Hang a phial then on the prime conductor, and it will not charge though you hold it by the coating.-But,

Form a communication by a chain from the coating to the cushion, and the phial will charge.

For the globe then draws the electric fire out of the outside surface of the phial, and forces it through the prime conductor and wire of the phial into the inside surface.

Thus the bottle is charged with its own fire, no other being to be had while the glass plate is under the cushion.

Hang two cork balls by flaxen threads to the prime conductor; then touch the coating of the bottle, and they will be electrified and recede from each other.

For just as much fire as you give the coating, so much is discharged through the wire upon the prime conductor, whence the cork balls receive an electrical atmosphere.-But,

Take a wire bent in the form of a C, with a stick of wax fixed to the outside of the curve, to hold it by; and apply one end of

this wire to the coating, and the other at the same time to the prime conductor, the phial will be discharged; and if the balls are not electrified before the discharge, neither will they appear to be so after the discharge, for they will not repel each other.

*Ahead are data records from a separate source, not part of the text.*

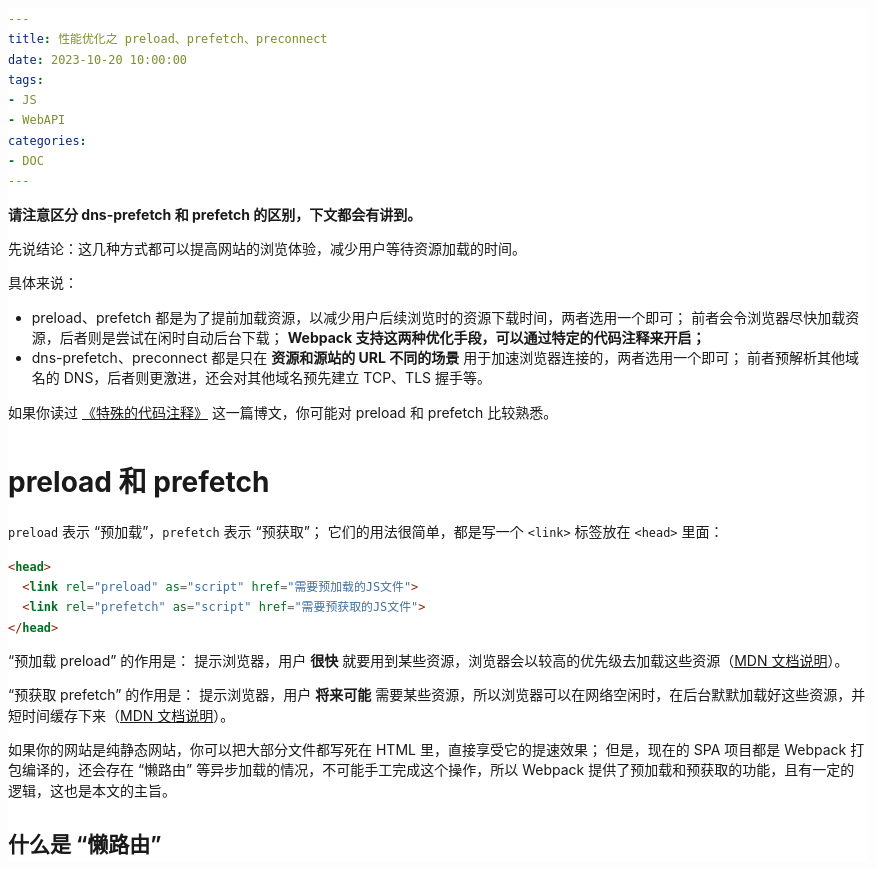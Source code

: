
 ```yaml
---
title: 性能优化之 preload、prefetch、preconnect
date: 2023-10-20 10:00:00
tags: 
- JS
- WebAPI
categories: 
- DOC
---
```


**请注意区分 dns-prefetch 和 prefetch 的区别，下文都会有讲到。**

先说结论：这几种方式都可以提高网站的浏览体验，减少用户等待资源加载的时间。

具体来说：

- preload、prefetch 都是为了提前加载资源，以减少用户后续浏览时的资源下载时间，两者选用一个即可；
  前者会令浏览器尽快加载资源，后者则是尝试在闲时自动后台下载；
  **Webpack 支持这两种优化手段，可以通过特定的代码注释来开启；**
- dns-prefetch、preconnect 都是只在 **资源和源站的 URL 不同的场景** 用于加速浏览器连接的，两者选用一个即可；
  前者预解析其他域名的 DNS，后者则更激进，还会对其他域名预先建立 TCP、TLS 握手等。

如果你读过 [《特殊的代码注释》](https://paperplane.cc/p/f5ed8e85faac/) 这一篇博文，你可能对 preload 和 prefetch 比较熟悉。



# preload 和 prefetch

`preload` 表示 “预加载”，`prefetch` 表示 “预获取”；
它们的用法很简单，都是写一个 `<link>` 标签放在 `<head>` 里面：

```html
<head>
  <link rel="preload" as="script" href="需要预加载的JS文件">
  <link rel="prefetch" as="script" href="需要预获取的JS文件">
</head>
```

“预加载 preload” 的作用是：
提示浏览器，用户 **很快** 就要用到某些资源，浏览器会以较高的优先级去加载这些资源（[MDN 文档说明](https://developer.mozilla.org/en-US/docs/Web/HTML/Attributes/rel/preload)）。

“预获取 prefetch” 的作用是：
提示浏览器，用户 **将来可能** 需要某些资源，所以浏览器可以在网络空闲时，在后台默默加载好这些资源，并短时间缓存下来（[MDN 文档说明](https://developer.mozilla.org/en-US/docs/Web/HTML/Attributes/rel/prefetch)）。

如果你的网站是纯静态网站，你可以把大部分文件都写死在 HTML 里，直接享受它的提速效果；
但是，现在的 SPA 项目都是 Webpack 打包编译的，还会存在 “懒路由” 等异步加载的情况，不可能手工完成这个操作，所以 Webpack 提供了预加载和预获取的功能，且有一定的逻辑，这也是本文的主旨。



## 什么是 “懒路由”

If the phial really exploded at both ends, and discharged fire from both coating and wire, the balls would be more electrified, and recede farther; for none of the fire can escape, the wax handle preventing.

But if the fire with which the inside surface is surcharged be so much precisely as is wanted by the outside surface, it will pass round through the wire fixed to the wax handle, restore the equilibrium in the glass, and make no alteration in the state of the prime conductor.

Accordingly we find, that if the prime conductor be electrified, and the cork balls in a state of repellency before the bottle is discharged, they continue so afterwards. If not, they are not electrified by that discharge.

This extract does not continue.